This code supports the three-part solution Predicting Customer Lifetime Value with Cloud ML Engine published on cloud.google.com.

This code is also used in the updated solution Predicting Customer Lifetime Value with AutoML Tables published on cloud.google.com.

Customer Lifetime Value Prediction on GCP

This project shows how to use ML models to predict customer lifetime value in the following context:

We apply the models using this data set [1].
We provide an implementation using a TensorFlow DNN model with batch normalization and dropout.
We provide an implementation, using the Lifetimes library in Python, of statistical models commonly used in industry to perform lifetime value prediction.
We also provide an implementation using AutoML Tables.

The project also shows how to deploy a production-ready data processing pipeline for lifetime value prediction on Google Cloud Platform, using BigQuery and DataStore with orchestration provided by Cloud Composer.

Install

install Miniconda

The code works with python 2/3. Using Miniconda2:

sudo apt-get install -y git bzip2
wget https://repo.continuum.io/miniconda/Miniconda2-latest-Linux-x86_64.sh
bash Miniconda2-latest-Linux-x86_64.sh -b
export PATH=~/miniconda2/bin:$PATH

Create dev environment

conda create -y -n clv
source activate clv
conda install -y -n clv python=2.7 pip
pip install -r requirements.txt

Enable the required APIs in your GCP Project

Cloud Composer API
Machine Learning API (for TensorFlow / Lifetimes models)
Dataflow API
AutoML Tables API (for AutoML Tables models)

Environment setup

Before running the training and Airflow scripts, you need some environment variables:

export PROJECT=$(gcloud config get-value project 2> /dev/null)
export BUCKET=gs://${PROJECT}_data_final
export REGION=us-central1
export DATASET_NAME=ltv

export COMPOSER_NAME="clv-final"
export COMPOSER_BUCKET_NAME=${PROJECT}_composer_final
export COMPOSER_BUCKET=gs://${COMPOSER_BUCKET_NAME}
export DF_STAGING=${COMPOSER_BUCKET}/dataflow_staging
export DF_ZONE=${REGION}-a
export SQL_MP_LOCATION="sql"

export LOCAL_FOLDER=$(pwd)

Data setup

Creating the BigQuery workspace:

gsutil mb -l ${REGION} -p ${PROJECT} ${BUCKET}
gsutil mb -l ${REGION} -p ${PROJECT} ${COMPOSER_BUCKET}
bq --location=US mk --dataset ${PROJECT}:${DATASET_NAME}

Create a datastore database as detailed in the Datastore documentation

Copy the raw dataset

gsutil cp gs://solutions-public-assets/ml-clv/db_dump.csv ${BUCKET}
gsutil cp ${BUCKET}/db_dump.csv ${COMPOSER_BUCKET}

Copy the dataset to be predicted. Replace with your own.

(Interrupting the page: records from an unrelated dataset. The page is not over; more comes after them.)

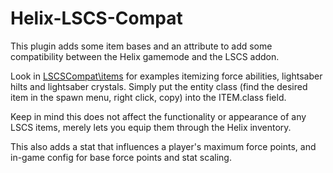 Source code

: # Helix-LSCS-Compat
This plugin adds some item bases and an attribute to add some compatibility between the Helix gamemode and the LSCS addon.

Look in [LSCSCompat\items](https://github.com/Solace140/Helix-LSCS-Compat/tree/main/LSCSCompat/items) for examples itemizing force abilities, lightsaber hilts and lightsaber crystals.
Simply put the entity class (find the desired item in the spawn menu, right click, copy) into the ITEM.class field.

Keep in mind this does not affect the functionality or appearance of any LSCS items, merely lets you equip them through the Helix inventory.

This also adds a stat that influences a player's maximum force points, and in-game config for base force points and stat scaling.
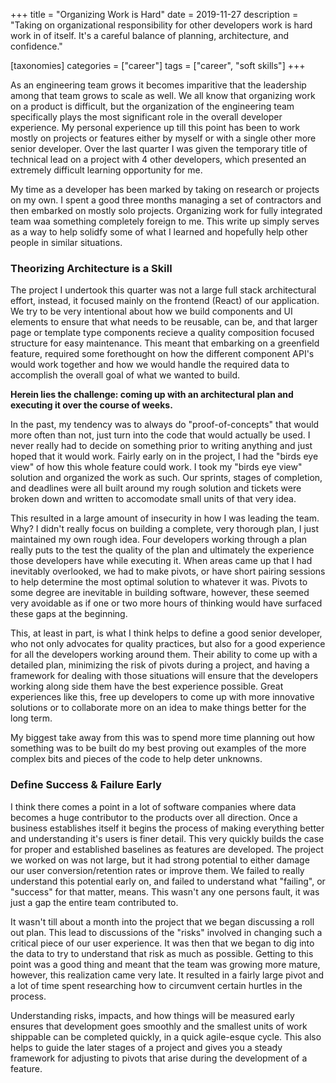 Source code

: +++
title = "Organizing Work is Hard"
date = 2019-11-27
description = "Taking on organizational responsibility for other developers work is hard work in of itself. It's a careful balance of planning, architecture, and confidence."

[taxonomies]
categories = ["career"]
tags = ["career", "soft skills"]
+++

As an engineering team grows it becomes imparitive that the leadership among that team grows to scale as well. We all know that organizing work on a product is difficult, but the organization of the engineering team specifically plays the most significant role in the overall developer experience. My personal experience up till this point has been to work mostly on projects or features either by myself or with a single other more senior developer. Over the last quarter I was given the temporary title of technical lead on a project with 4 other developers, which presented an extremely difficult learning opportunity for me.

My time as a developer has been marked by taking on research or projects on my own. I spent a good three months managing a set of contractors and then embarked on mostly solo projects. Organizing work for fully integrated team waa something completely foreign to me. This write up simply serves as a way to help solidfy some of what I learned and hopefully help other people in similar situations.

### Theorizing Architecture is a Skill

The project I undertook this quarter was not a large full stack architectural effort, instead, it focused mainly on the frontend (React) of our application. We try to be very intentional about how we build components and UI elements to ensure that what needs to be reusable, can be, and that larger page or template type components recieve a quality composition focused structure for easy maintenance. This meant that embarking on a greenfield feature, required some forethought on how the different component API's would work together and how we would handle the required data to accomplish the overall goal of what we wanted to build.

**Herein lies the challenge: coming up with an architectural plan and executing it over the course of weeks.**

In the past, my tendency was to always do "proof-of-concepts" that would more often than not, just turn into the code that would actually be used. I never really had to decide on something prior to writing anything and just hoped that it would work. Fairly early on in the project, I had the "birds eye view" of how this whole feature could work. I took my "birds eye view" solution and organized the work as such. Our sprints, stages of completion, and deadlines were all built around my rough solution and tickets were broken down and written to accomodate small units of that very idea.

This resulted in a large amount of insecurity in how I was leading the team. Why? I didn't really focus on building a complete, very thorough plan, I just maintained my own rough idea. Four developers working through a plan really puts to the test the quality of the plan and ultimately the experience those developers have while executing it. When areas came up that I had inevitably overlooked, we had to make pivots, or have short pairing sessions to help determine the most optimal solution to whatever it was. Pivots to some degree are inevitable in building software, however, these seemed very avoidable as if one or two more hours of thinking would have surfaced these gaps at the beginning. 

This, at least in part, is what I think helps to define a good senior developer, who not only advocates for quality practices, but also for a good experience for all the developers working around them. Their ability to come up with a detailed plan, minimizing the risk of pivots during a project, and having a framework for dealing with those situations will ensure that the developers working along side them have the best experience possible. Great experiences like this, free up developers to come up with more innovative solutions or to collaborate more on an idea to make things better for the long term.

My biggest take away from this was to spend more time planning out how something was to be built do my best proving out examples of the more complex bits and pieces of the code to help deter unknowns.

### Define Success & Failure Early

I think there comes a point in a lot of software companies where data becomes a huge contributor to the products over all direction. Once a business establishes itself it begins the process of making everything better and understanding it's users is finer detail. This very quickly builds the case for proper and established baselines as features are developed. The project we worked on was not large, but it had strong potential to either damage our user conversion/retention rates or improve them. We failed to really understand this potential early on, and failed to understand what "failing", or "success" for that matter, means. This wasn't any one persons fault, it was just a gap the entire team contributed to.

It wasn't till about a month into the project that we began discussing a roll out plan. This lead to discussions of the "risks" involved in changing such a critical piece of our user experience. It was then that we began to dig into the data to try to understand that risk as much as possible. Getting to this point was a good thing and meant that the team was growing more mature, however, this realization came very late. It resulted in a fairly large pivot and a lot of time spent researching how to circumvent certain hurtles in the process.

Understanding risks, impacts, and how things will be measured early ensures that development goes smoothly and the smallest units of work shippable can be completed quickly, in a quick agile-esque cycle. This also helps to guide the later stages of a project and gives you a steady framework for adjusting to pivots that arise during the development of a feature.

gsutil cp clv_mle/to_predict.json ${BUCKET}/predictions/
gsutil cp ${BUCKET}/predictions/to_predict.json ${COMPOSER_BUCKET}/predictions/
gsutil cp clv_mle/to_predict.csv ${BUCKET}/predictions/
gsutil cp ${BUCKET}/predictions/to_predict.csv ${COMPOSER_BUCKET}/predictions/

Create a service account

Creating a service account is important to make sure that your Cloud Composer instance can perform the required tasks within BigQuery, AutoML Tables, ML Engine, Dataflow, Cloud Storage and Datastore. It is also needed to run training for AutoML locally.

The following creates a service account called composer@[YOUR-PROJECT-ID].iam.gserviceaccount.com. and assigns the required roles to the service account.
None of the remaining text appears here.